#### RECORDS SHOWN ####

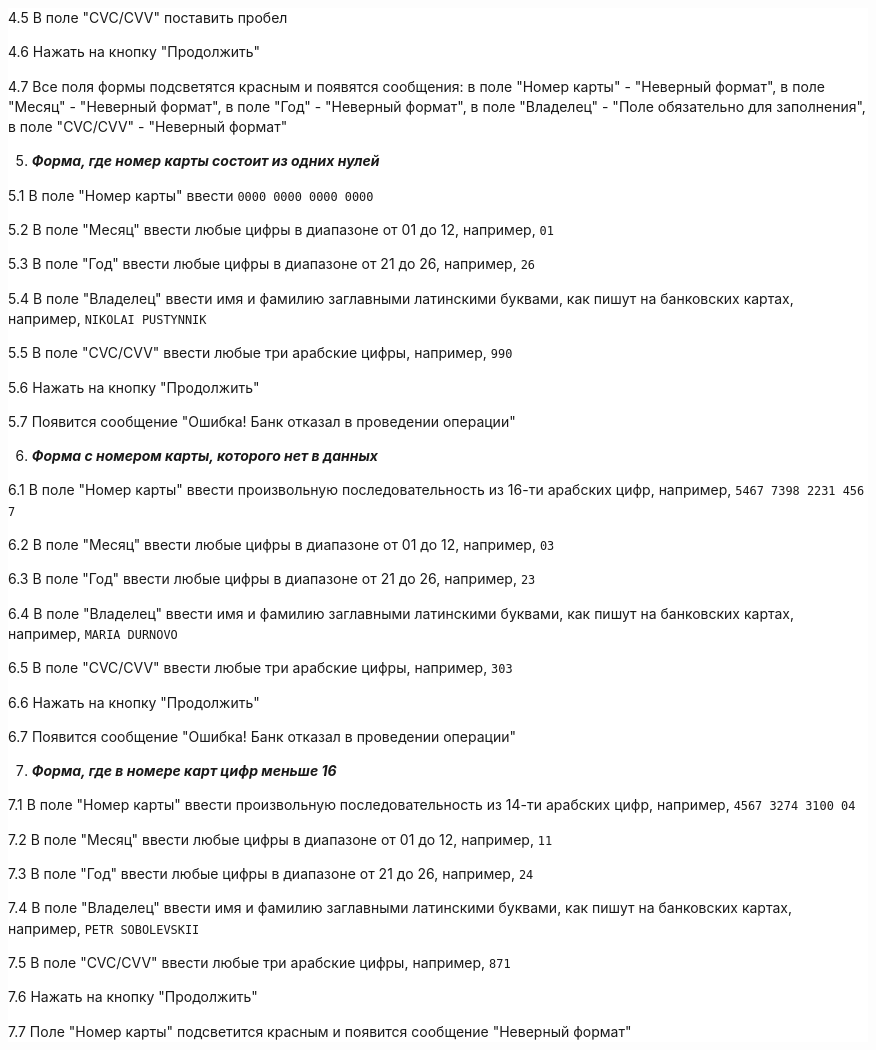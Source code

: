 4.5 В поле "CVC/CVV" поставить пробел

4.6 Нажать на кнопку "Продолжить"

4.7 Все поля формы подсветятся красным и появятся сообщения: в поле "Номер карты" - "Неверный формат", в поле "Месяц" - "Неверный формат", в поле "Год" - "Неверный формат", в поле "Владелец" - "Поле обязательно для заполнения", в поле "CVC/CVV" - "Неверный формат"


5. **_Форма, где номер карты состоит из одних нулей_**

5.1 В поле "Номер карты" ввести `0000 0000 0000 0000`

5.2 В поле "Месяц" ввести любые цифры в диапазоне от 01 до 12, например, `01`

5.3 В поле "Год" ввести любые цифры в диапазоне от 21 до 26, например, `26`

5.4 В поле "Владелец" ввести имя и фамилию заглавными латинскими буквами, как пишут на банковских картах, например, `NIKOLAI PUSTYNNIK`

5.5 В поле "CVC/CVV" ввести любые три арабские цифры, например, `990`

5.6 Нажать на кнопку "Продолжить"

5.7 Появится сообщение "Ошибка! Банк отказал в проведении операции"


6. **_Форма с номером карты, которого нет в данных_**

6.1 В поле "Номер карты" ввести произвольную последовательность из 16-ти арабских цифр, например, `5467 7398 2231 4567`

6.2 В поле "Месяц" ввести любые цифры в диапазоне от 01 до 12, например, `03`

6.3 В поле "Год" ввести любые цифры в диапазоне от 21 до 26, например, `23`

6.4 В поле "Владелец" ввести имя и фамилию заглавными латинскими буквами, как пишут на банковских картах, например, `MARIA DURNOVO`

6.5 В поле "CVC/CVV" ввести любые три арабские цифры, например, `303`

6.6 Нажать на кнопку "Продолжить"

6.7 Появится сообщение "Ошибка! Банк отказал в проведении операции"


7. **_Форма, где в номере карт цифр меньше 16_**

7.1 В поле "Номер карты" ввести произвольную последовательность из 14-ти арабских цифр, например, `4567 3274 3100 04`

7.2 В поле "Месяц" ввести любые цифры в диапазоне от 01 до 12, например, `11`

7.3 В поле "Год" ввести любые цифры в диапазоне от 21 до 26, например, `24`

7.4 В поле "Владелец" ввести имя и фамилию заглавными латинскими буквами, как пишут на банковских картах, например, `PETR SOBOLEVSKII`

7.5 В поле "CVC/CVV" ввести любые три арабские цифры, например, `871`

7.6 Нажать на кнопку "Продолжить"

7.7 Поле "Номер карты" подсветится красным и появится сообщение "Неверный формат"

####

HOW TO COMPLETE THIS TASK: The data above, line by line: transcribe it exactly and drop the pictures.

RESPONSE TO THIS TASK:
Source code

: 4.5 В поле "CVC/CVV" поставить пробел

4.6 Нажать на кнопку "Продолжить"

4.7 Все поля формы подсветятся красным и появятся сообщения: в поле "Номер карты" - "Неверный формат", в поле "Месяц" - "Неверный формат", в поле "Год" - "Неверный формат", в поле "Владелец" - "Поле обязательно для заполнения", в поле "CVC/CVV" - "Неверный формат"


5. **_Форма, где номер карты состоит из одних нулей_**

5.1 В поле "Номер карты" ввести `0000 0000 0000 0000`

5.2 В поле "Месяц" ввести любые цифры в диапазоне от 01 до 12, например, `01`

5.3 В поле "Год" ввести любые цифры в диапазоне от 21 до 26, например, `26`

5.4 В поле "Владелец" ввести имя и фамилию заглавными латинскими буквами, как пишут на банковских картах, например, `NIKOLAI PUSTYNNIK`

5.5 В поле "CVC/CVV" ввести любые три арабские цифры, например, `990`

5.6 Нажать на кнопку "Продолжить"

5.7 Появится сообщение "Ошибка! Банк отказал в проведении операции"


6. **_Форма с номером карты, которого нет в данных_**

6.1 В поле "Номер карты" ввести произвольную последовательность из 16-ти арабских цифр, например, `5467 7398 2231 4567`

6.2 В поле "Месяц" ввести любые цифры в диапазоне от 01 до 12, например, `03`

6.3 В поле "Год" ввести любые цифры в диапазоне от 21 до 26, например, `23`

6.4 В поле "Владелец" ввести имя и фамилию заглавными латинскими буквами, как пишут на банковских картах, например, `MARIA DURNOVO`

6.5 В поле "CVC/CVV" ввести любые три арабские цифры, например, `303`

6.6 Нажать на кнопку "Продолжить"

6.7 Появится сообщение "Ошибка! Банк отказал в проведении операции"


7. **_Форма, где в номере карт цифр меньше 16_**

7.1 В поле "Номер карты" ввести произвольную последовательность из 14-ти арабских цифр, например, `4567 3274 3100 04`

7.2 В поле "Месяц" ввести любые цифры в диапазоне от 01 до 12, например, `11`

7.3 В поле "Год" ввести любые цифры в диапазоне от 21 до 26, например, `24`

7.4 В поле "Владелец" ввести имя и фамилию заглавными латинскими буквами, как пишут на банковских картах, например, `PETR SOBOLEVSKII`

7.5 В поле "CVC/CVV" ввести любые три арабские цифры, например, `871`

7.6 Нажать на кнопку "Продолжить"

7.7 Поле "Номер карты" подсветится красным и появится сообщение "Неверный формат"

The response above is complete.